[PROBLEM] Lines with the string "signer" are to be identified in the listing and copied.

BEGIN DATA FOR THIS TASK

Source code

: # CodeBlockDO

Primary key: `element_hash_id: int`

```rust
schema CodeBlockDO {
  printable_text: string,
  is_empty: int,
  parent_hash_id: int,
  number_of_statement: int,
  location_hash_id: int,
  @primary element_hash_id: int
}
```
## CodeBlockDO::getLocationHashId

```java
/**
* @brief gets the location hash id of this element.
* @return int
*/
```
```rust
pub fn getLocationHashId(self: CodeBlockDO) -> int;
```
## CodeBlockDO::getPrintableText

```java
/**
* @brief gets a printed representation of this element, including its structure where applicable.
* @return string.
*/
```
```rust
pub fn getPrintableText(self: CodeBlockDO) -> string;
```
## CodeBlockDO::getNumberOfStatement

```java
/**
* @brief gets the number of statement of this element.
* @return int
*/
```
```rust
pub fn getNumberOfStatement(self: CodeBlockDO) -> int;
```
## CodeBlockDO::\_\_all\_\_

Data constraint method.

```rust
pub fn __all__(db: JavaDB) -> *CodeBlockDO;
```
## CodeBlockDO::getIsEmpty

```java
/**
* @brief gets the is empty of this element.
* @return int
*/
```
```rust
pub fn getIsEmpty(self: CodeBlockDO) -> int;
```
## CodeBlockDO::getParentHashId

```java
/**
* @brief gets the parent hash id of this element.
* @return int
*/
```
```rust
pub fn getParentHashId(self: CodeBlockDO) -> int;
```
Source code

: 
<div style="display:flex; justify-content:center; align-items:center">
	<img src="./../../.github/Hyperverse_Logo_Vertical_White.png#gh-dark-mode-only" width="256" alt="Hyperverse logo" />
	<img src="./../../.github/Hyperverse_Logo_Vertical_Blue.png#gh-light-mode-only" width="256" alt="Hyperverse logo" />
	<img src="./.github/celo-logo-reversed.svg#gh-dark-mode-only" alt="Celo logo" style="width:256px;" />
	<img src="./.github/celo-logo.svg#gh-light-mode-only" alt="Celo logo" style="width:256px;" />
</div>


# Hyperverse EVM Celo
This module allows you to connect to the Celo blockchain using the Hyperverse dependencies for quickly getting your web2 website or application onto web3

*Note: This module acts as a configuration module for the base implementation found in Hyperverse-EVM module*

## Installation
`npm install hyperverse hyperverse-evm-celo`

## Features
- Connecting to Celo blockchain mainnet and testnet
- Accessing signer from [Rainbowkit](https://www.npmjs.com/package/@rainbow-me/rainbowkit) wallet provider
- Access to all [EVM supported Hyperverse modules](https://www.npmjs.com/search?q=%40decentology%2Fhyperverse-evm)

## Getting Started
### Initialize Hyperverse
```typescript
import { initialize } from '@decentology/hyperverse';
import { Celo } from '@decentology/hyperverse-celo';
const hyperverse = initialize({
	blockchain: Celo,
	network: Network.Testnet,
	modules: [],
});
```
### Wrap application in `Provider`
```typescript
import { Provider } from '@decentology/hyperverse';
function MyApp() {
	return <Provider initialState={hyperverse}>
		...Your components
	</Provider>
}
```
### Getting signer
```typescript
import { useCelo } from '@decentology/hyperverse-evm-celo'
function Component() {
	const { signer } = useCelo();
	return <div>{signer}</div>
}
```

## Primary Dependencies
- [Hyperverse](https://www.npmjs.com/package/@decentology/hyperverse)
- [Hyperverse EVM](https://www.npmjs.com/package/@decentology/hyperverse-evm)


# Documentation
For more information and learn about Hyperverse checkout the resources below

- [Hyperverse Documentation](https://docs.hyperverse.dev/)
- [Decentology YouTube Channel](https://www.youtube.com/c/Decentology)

END DATA FOR THIS TASK

[RESPONSE AREA]
- Accessing signer from [Rainbowkit](https://www.npmjs.com/package/@rainbow-me/rainbowkit) wallet provider
### Getting signer
	const { signer } = useCelo();
	return <div>{signer}</div>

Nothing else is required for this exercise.